Potestas clavium (Власть ключей) - Шестов Лев Исаакович. Страница 40
Гуссерль не хочет ограничиться одними голословными заявлениями, он стремится обосновать правомерность притязаний науки. «Общие утверждения мало говорят, если их не обосновывают, и надежды на науку имеют небольшое значение, если нельзя усмотреть никаких путей к осуществлению ее целей». Это верно, само собою разумеется. Если ограничиться одними пророческими, хотя бы и вдохновенными обещаниями, мы снова вернемся к той мудрости, от которой так торжественно отреклись. Что же может указать эти пути? Что может оправдать притязания науки быть последней инстанцией в разрешении всех вопросов, волнующих человечество?
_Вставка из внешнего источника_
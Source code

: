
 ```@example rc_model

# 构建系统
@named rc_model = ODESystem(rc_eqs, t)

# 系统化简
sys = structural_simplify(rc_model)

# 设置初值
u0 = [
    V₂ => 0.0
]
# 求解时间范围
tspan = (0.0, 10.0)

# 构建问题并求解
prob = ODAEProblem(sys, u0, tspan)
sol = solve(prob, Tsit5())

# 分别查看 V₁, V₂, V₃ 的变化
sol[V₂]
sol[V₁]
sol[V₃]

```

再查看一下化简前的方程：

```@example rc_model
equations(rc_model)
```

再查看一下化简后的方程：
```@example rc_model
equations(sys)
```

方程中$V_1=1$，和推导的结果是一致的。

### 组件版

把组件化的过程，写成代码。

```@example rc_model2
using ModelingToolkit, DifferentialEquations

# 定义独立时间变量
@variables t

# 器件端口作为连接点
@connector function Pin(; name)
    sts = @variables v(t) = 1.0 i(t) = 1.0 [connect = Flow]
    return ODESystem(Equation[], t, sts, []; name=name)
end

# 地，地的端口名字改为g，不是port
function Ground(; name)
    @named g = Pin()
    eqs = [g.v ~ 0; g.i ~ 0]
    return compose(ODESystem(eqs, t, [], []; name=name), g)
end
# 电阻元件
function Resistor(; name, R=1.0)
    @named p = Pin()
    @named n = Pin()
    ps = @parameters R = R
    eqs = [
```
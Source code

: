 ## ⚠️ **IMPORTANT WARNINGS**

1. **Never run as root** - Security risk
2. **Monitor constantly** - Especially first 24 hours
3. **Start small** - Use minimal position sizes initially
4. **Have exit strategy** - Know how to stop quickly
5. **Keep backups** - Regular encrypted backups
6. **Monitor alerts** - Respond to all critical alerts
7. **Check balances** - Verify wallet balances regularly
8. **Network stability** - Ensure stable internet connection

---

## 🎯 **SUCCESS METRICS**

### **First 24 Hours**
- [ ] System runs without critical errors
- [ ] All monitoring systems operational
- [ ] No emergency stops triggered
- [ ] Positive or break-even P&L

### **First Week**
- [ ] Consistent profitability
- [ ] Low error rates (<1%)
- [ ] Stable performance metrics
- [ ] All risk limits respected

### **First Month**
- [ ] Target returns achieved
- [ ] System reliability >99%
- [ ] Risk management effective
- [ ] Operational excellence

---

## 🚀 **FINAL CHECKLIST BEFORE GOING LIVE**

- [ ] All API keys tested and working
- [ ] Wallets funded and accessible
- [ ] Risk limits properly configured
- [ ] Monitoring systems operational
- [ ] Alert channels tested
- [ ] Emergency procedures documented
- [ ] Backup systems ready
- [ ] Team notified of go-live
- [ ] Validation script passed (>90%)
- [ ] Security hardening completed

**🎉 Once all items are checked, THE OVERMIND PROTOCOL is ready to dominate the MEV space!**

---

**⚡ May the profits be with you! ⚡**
Мы помним, что наука наряду с собой не хочет признавать никакого авторитета. Это – основная, самая заветная мысль Гуссерля. «Наука сказала свое слово; с этого момента мудрость обязана учиться у нее», [130] – властно заявляет он в другом месте. Иначе говоря: Roma locuta, causa finita. [131] Идея непогрешимости научного суждения провозглашается, по-видимому, умышленно по той же формуле и в тех же терминах, в каких католичество в средние века провозглашало непогрешимость и верховный авторитет папского престола. Права папы основывались на откровении, данном людям в Св. Писании. Каким же образом обосновывает права разума новая философия?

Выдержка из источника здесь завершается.